Провода в соломе! Вот и появляется первый советский поэтический ориентир: Михаил Исаковский. И общий строй проясняется, общий пляс: «Ой, ты, Русь, плясея-комсомолица, золотая моя колыбель!» Золотая?.. Есенин и Клюев до поры прячутся в рябящем золоте, но оно уже рушится под топором.
Топор — отцовский. Перед тем, как взорвать церковь, велит власть отцу ее «разгрузить», или, как тогда выражались, «раскулачить».
Сын столяра стоит на пороге обдираемой церкви, глядя, как ее ку рочат отец с напарником; им в глаза он не смотрит, он смотрит куда-то вверх, не понимая, что с ним…
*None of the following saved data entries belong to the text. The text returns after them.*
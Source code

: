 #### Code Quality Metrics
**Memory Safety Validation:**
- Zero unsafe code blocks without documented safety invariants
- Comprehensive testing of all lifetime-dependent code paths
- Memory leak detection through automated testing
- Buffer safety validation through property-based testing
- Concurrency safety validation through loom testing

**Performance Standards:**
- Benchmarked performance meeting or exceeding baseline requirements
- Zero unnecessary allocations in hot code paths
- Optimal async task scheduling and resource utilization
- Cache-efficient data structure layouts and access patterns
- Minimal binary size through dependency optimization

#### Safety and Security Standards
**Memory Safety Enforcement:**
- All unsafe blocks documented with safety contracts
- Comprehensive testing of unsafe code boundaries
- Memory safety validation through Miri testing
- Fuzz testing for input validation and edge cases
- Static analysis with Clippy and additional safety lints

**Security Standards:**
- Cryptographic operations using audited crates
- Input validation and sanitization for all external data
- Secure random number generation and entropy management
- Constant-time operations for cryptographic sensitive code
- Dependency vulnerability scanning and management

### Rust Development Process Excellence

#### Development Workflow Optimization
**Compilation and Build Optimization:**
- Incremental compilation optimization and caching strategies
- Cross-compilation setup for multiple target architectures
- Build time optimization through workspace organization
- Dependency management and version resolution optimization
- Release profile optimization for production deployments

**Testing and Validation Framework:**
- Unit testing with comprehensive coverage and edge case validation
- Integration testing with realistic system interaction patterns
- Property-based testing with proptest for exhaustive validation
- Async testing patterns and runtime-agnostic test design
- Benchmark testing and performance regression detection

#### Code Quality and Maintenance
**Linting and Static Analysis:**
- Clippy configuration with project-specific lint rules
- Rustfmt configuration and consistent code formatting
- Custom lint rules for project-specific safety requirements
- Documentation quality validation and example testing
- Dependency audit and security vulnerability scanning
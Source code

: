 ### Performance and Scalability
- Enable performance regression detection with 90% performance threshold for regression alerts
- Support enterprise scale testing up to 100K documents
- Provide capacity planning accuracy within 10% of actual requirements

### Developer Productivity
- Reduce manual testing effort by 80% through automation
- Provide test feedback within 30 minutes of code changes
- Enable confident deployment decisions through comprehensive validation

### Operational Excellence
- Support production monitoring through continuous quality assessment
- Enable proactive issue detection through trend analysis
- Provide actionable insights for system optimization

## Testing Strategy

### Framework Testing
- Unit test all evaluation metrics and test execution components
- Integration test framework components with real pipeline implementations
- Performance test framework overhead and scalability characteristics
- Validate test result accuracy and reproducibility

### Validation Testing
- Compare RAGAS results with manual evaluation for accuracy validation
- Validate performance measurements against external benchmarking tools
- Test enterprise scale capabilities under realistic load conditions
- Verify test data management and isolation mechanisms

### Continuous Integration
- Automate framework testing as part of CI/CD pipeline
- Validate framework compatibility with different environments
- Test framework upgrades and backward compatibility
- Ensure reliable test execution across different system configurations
Он поймет это полвека спустя:
И смотрел я туда, где сновало стрижиное племя,
Залетая под купол, цепляясь за каждый карниз.
И не знал я тогда, что запало горчайшее семя
В это сердце мое, что грустило у сваленных риз.
И промчатся года, и развеется сумрак незнанья,
И припомнится всё: этот храм, и топор, и стрижи, —
И про эти вот стены сложу я вот это сказанье
И высокую Песнь, что споется у этой межи.
Но прежде, чем споется Песнь, железный век протащит певца сквозь строй. Поколение смертников Державы пойдет под пули. Наган, нашаренный когда-то в соломе тачанки, сменится пистолетами, снятыми с Паулюса… Да не улыбнется читатель такому повороту стиха (сколько пистолетов носил при себе плененный гитлеровский фельдмаршал?) — судьба обошла поэта солдатским опытом: по болезни (скупо поминаемой в Автобиографии) его в 1941 году комиссовали, и отъехал он из прифронтового уже Подмосковья в сольвычегодскую глушь, где «километрах в семи от Котласа» приткнулся в колхозе.
Гибель, назначенная ему, как и его сверстникам, от него отступила, оставив вечное терзание души, когда смертельное железо гудит в небе, где патрулируют самолеты с крестами, а наши солдаты проносятся по большаку к фронту, звякая трехлинейками.
«Поскольку для солдатского дела я не пригодился… добрые люди подумали, подумали — сделали меня колхозным счетоводом».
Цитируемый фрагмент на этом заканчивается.